IDGNS: Why do this deal now rather than a few years ago?
Hilf: We started on the general framework for this three years ago. The deal with Novell started about six months ago. There was just a lot of work we needed to do to understand the GPL side of it and not violate the GPL. We don’t actually license patents in this agreement. There is no patent cross-licensing. We are saying we are providing coverage for Novell’s customers from a Microsoft intellectual property perspective. That allows us to work with the GPL because the GPL is very specific about licensing of patents. That took a while to get to that point from a legal framework.
So what’s the bottom line? First, a bit more from the beginning of the interview,
IDGNS: There have been looming questions for years if Microsoft would file lawsuits over intellectual property contained in Linux. What is Microsoft’s motivation with Novell?
Bill Hilf: This is an intellectual-property deal. There will be an overlap at some point between our intellectual property and open source that we have to resolve. We knew that. It was going to happen. It was just a question of when.
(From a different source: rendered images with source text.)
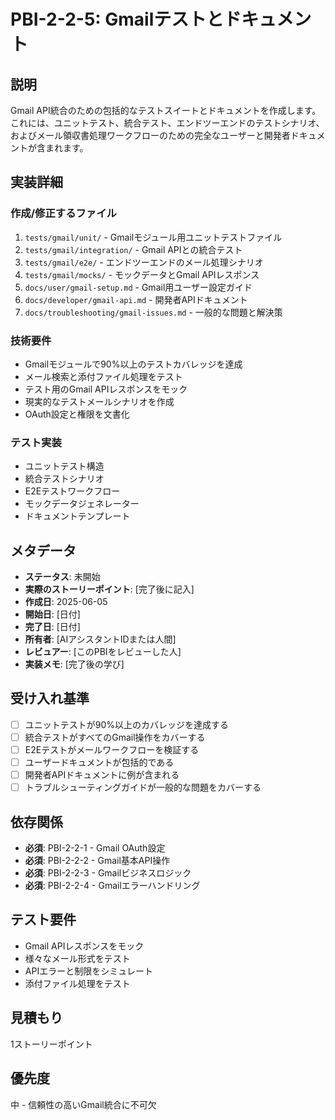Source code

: # PBI-2-2-5: Gmailテストとドキュメント

## 説明

Gmail API統合のための包括的なテストスイートとドキュメントを作成します。
これには、ユニットテスト、統合テスト、エンドツーエンドのテストシナリオ、
およびメール領収書処理ワークフローのための完全なユーザーと開発者ドキュメントが含まれます。

## 実装詳細

### 作成/修正するファイル

1. `tests/gmail/unit/` - Gmailモジュール用ユニットテストファイル
2. `tests/gmail/integration/` - Gmail APIとの統合テスト
3. `tests/gmail/e2e/` - エンドツーエンドのメール処理シナリオ
4. `tests/gmail/mocks/` - モックデータとGmail APIレスポンス
5. `docs/user/gmail-setup.md` - Gmail用ユーザー設定ガイド
6. `docs/developer/gmail-api.md` - 開発者APIドキュメント
7. `docs/troubleshooting/gmail-issues.md` - 一般的な問題と解決策

### 技術要件

- Gmailモジュールで90%以上のテストカバレッジを達成
- メール検索と添付ファイル処理をテスト
- テスト用のGmail APIレスポンスをモック
- 現実的なテストメールシナリオを作成
- OAuth設定と権限を文書化

### テスト実装

- ユニットテスト構造
- 統合テストシナリオ
- E2Eテストワークフロー
- モックデータジェネレーター
- ドキュメントテンプレート

## メタデータ

- **ステータス**: 未開始
- **実際のストーリーポイント**: [完了後に記入]
- **作成日**: 2025-06-05
- **開始日**: [日付]
- **完了日**: [日付]
- **所有者**: [AIアシスタントIDまたは人間]
- **レビュアー**: [このPBIをレビューした人]
- **実装メモ**: [完了後の学び]

## 受け入れ基準

- [ ] ユニットテストが90%以上のカバレッジを達成する
- [ ] 統合テストがすべてのGmail操作をカバーする
- [ ] E2Eテストがメールワークフローを検証する
- [ ] ユーザードキュメントが包括的である
- [ ] 開発者APIドキュメントに例が含まれる
- [ ] トラブルシューティングガイドが一般的な問題をカバーする

## 依存関係

- **必須**: PBI-2-2-1 - Gmail OAuth設定
- **必須**: PBI-2-2-2 - Gmail基本API操作
- **必須**: PBI-2-2-3 - Gmailビジネスロジック
- **必須**: PBI-2-2-4 - Gmailエラーハンドリング

## テスト要件

- Gmail APIレスポンスをモック
- 様々なメール形式をテスト
- APIエラーと制限をシミュレート
- 添付ファイル処理をテスト

## 見積もり

1ストーリーポイント

## 優先度

中 - 信頼性の高いGmail統合に不可欠
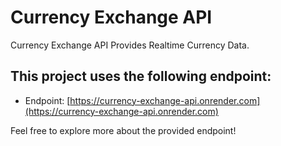 # Currency Exchange API
Currency Exchange API Provides Realtime Currency Data.

## This project uses the following endpoint:

- Endpoint: [https://currency-exchange-api.onrender.com](https://currency-exchange-api.onrender.com)

Feel free to explore more about the provided endpoint!
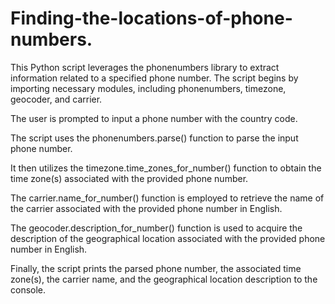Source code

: # Finding-the-locations-of-phone-numbers.
This Python script leverages the phonenumbers library to extract information related to a specified phone number. The script begins by importing necessary modules, including phonenumbers, timezone, geocoder, and carrier.

The user is prompted to input a phone number with the country code.

The script uses the phonenumbers.parse() function to parse the input phone number.

It then utilizes the timezone.time_zones_for_number() function to obtain the time zone(s) associated with the provided phone number.

The carrier.name_for_number() function is employed to retrieve the name of the carrier associated with the provided phone number in English.

The geocoder.description_for_number() function is used to acquire the description of the geographical location associated with the provided phone number in English.

Finally, the script prints the parsed phone number, the associated time zone(s), the carrier name, and the geographical location description to the console.
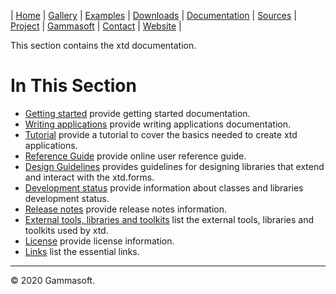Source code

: | [Home](home.md) | [Gallery](gallery.md) | [Examples](examples.md) | [Downloads](downloads.md) | [Documentation](documentation.md) | [Sources](https://github.com/gammasoft71/xtd) | [Project](https://sourceforge.net/projects/xtdpro/) | [Gammasoft](gammasoft.md)  | [Contact](contact.md) | [Website](https://gammasoft71.wixsite.com/gammasoft) |

This section contains the xtd documentation. ​

# In This Section

* [Getting started](getting_started.md) provide getting started documentation.
* [Writing applications](writing_applications.md) provide writing applications documentation.
* [Tutorial](tutorial.md) provide a tutorial to cover the basics needed to create xtd applications.
* [Reference Guide](https://codedocs.xyz/gammasoft71/xtd/) provide online user reference guide.
* [Design Guidelines](design_guidelines.md) provides guidelines for designing libraries that extend and interact with the xtd.forms.
* [Development status](development_status.md) provide information about classes and libraries development status.
* [Release notes](release_notes.md) provide release notes information.
* [External tools, libraries and toolkits](external_tools_libraries_and_toolkits.md) list the external tools, libraries and toolkits used by xtd.
* [License](license.md) provide license information.
* [Links](links.md) list the essential links.

______________________________________________________________________________________________

© 2020 Gammasoft.
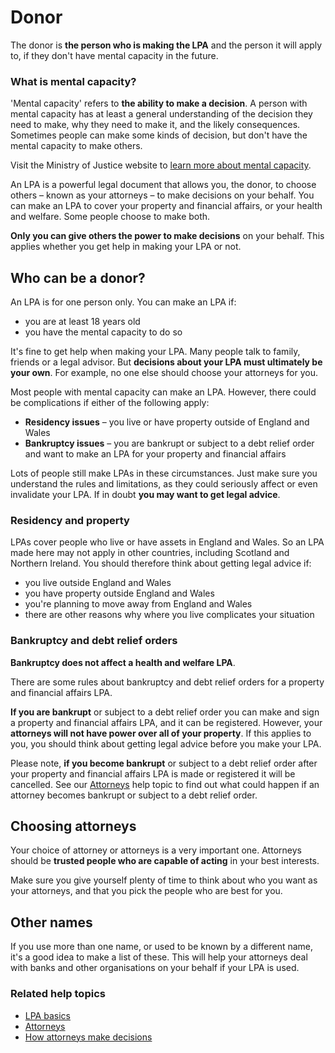 # Donor

The donor is **the person who is making the LPA** and the person it will apply to, if they don't have mental capacity in the future.

### What is mental capacity?

'Mental capacity' refers to **the ability to make a decision**. A person with mental capacity has at least a general understanding of the decision they need to make, why they need to make it, and the likely consequences. Sometimes people can make some kinds of decision, but don't have the mental capacity to make others.

Visit the Ministry of Justice website to <a href="http://www.justice.gov.uk/protecting-the-vulnerable/mental-capacity-act" rel="external" target="_blank">learn more about mental capacity</a>.

An LPA is a powerful legal document that allows you, the donor, to choose others – known as your attorneys – to make decisions on your behalf. You can make an LPA to cover your property and financial affairs, or your health and welfare. Some people choose to make both.

**Only you can give others the power to make decisions** on your behalf. This applies whether you get help in making your LPA or not.

## Who can be a donor?
An LPA is for one person only. You can make an LPA if:

* you are at least 18 years old
* you have the mental capacity to do so

It's fine to get help when making your LPA. Many people talk to family, friends or a legal advisor. But **decisions about your LPA must ultimately be your own**. For example, no one else should choose your attorneys for you.

Most people with mental capacity can make an LPA. However, there could be complications if either of the following apply:

* **Residency issues** – you live or have property outside of England and Wales
* **Bankruptcy issues** – you are bankrupt or subject to a debt relief order and want to make an LPA for your property and financial affairs

Lots of people still make LPAs in these circumstances. Just make sure you understand the rules and limitations, as they could seriously affect or even invalidate your LPA. If in doubt **you may want to get legal advice**.

### Residency and property

LPAs cover people who live or have assets in England and Wales. So an LPA made here may not apply in other countries, including Scotland and Northern Ireland. You should therefore think about getting legal advice if:

* you live outside England and Wales
* you have property outside England and Wales
* you're planning to move away from England and Wales
* there are other reasons why where you live complicates your situation

### Bankruptcy and debt relief orders

**Bankruptcy does not affect a health and welfare LPA**.

There are some rules about bankruptcy and debt relief orders for a property and financial affairs LPA.

**If you are bankrupt** or subject to a debt relief order you can make and sign a property and financial affairs LPA, and it can be registered. However, your **attorneys will not have power over all of your property**. If this applies to you, you should think about getting legal advice before you make your LPA.

Please note, **if you become bankrupt** or subject to a debt relief order after your property and financial affairs LPA is made or registered it will be cancelled. See our [Attorneys](/help/#topic-attorneys) help topic to find out what could happen if an attorney becomes bankrupt or subject to a debt relief order.


## Choosing attorneys
Your choice of attorney or attorneys is a very important one. Attorneys should be **trusted people who are capable of acting** in your best interests.

Make sure you give yourself plenty of time to think about who you want as your attorneys, and that you pick the people who are best for you.

## Other names
If you use more than one name, or used to be known by a different name, it's a good idea to make a list of these. This will help your attorneys deal with banks and other organisations on your behalf if your LPA is used.

### Related help topics
* [LPA basics](/help/#topic-lpa-basics)
* [Attorneys](/help/#topic-attorneys)
* [How attorneys make decisions](/help/#topic-how-attorneys-make-decisions)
We said let’s put in place something that allows us to a) establish a process for how we can work with an open-source company on our intellectual property, b) do it in such as way that it can still work within the [GNU] GPL [general public license] and c) how do we do this in a way where we can clearly draw the line between the community developer, the noncommercial open-source community guy writing code and the commercial developer who is using open-source code. Doing one of those is easy, doing two of them is actually hard but possible. Doing all three is very, very hard because one can contradict the other.
Hilf then later continues with,
We said there is a way we can cover that customer and still have value for our intellectual property. The second part is there is a large class of people in the community who are writing software for free and are not selling it and who may either intentionally or inadvertently step into that footprint of our intellectual property. What we are trying to do is draw the line between people who make money from this and people who don’t. We needed to have the peace of mind both for the customers who are choosing to put this stuff into their environment as well as developers.
So the bottom line,
If you are an open source developer who doesn’t make any money from the software you develop, and that software infringes upon a MSFT patent (and if not mistaken, the same is true of Novell’s patent portfolio) — you won’t get sued.
If it does? There’s an open door policy to strike a similar pact to ensure you can continue moving forward with business as usual.
So here’s the dealio folks,
There has been, and will continue to be *MUCH* wailing and gnashing of teeth over software patents and open source software. In *MANY* cases, rightfully so. But that doesn’t change the fact that they (patents) exist, and before now, there was no clear path to ensure that you wouldn’t get sued (by MSFT and/or Novell) if you infringed upon those patents.
Now there is.
Gnash and wail all you want: This is a *HUGE* deal, folks.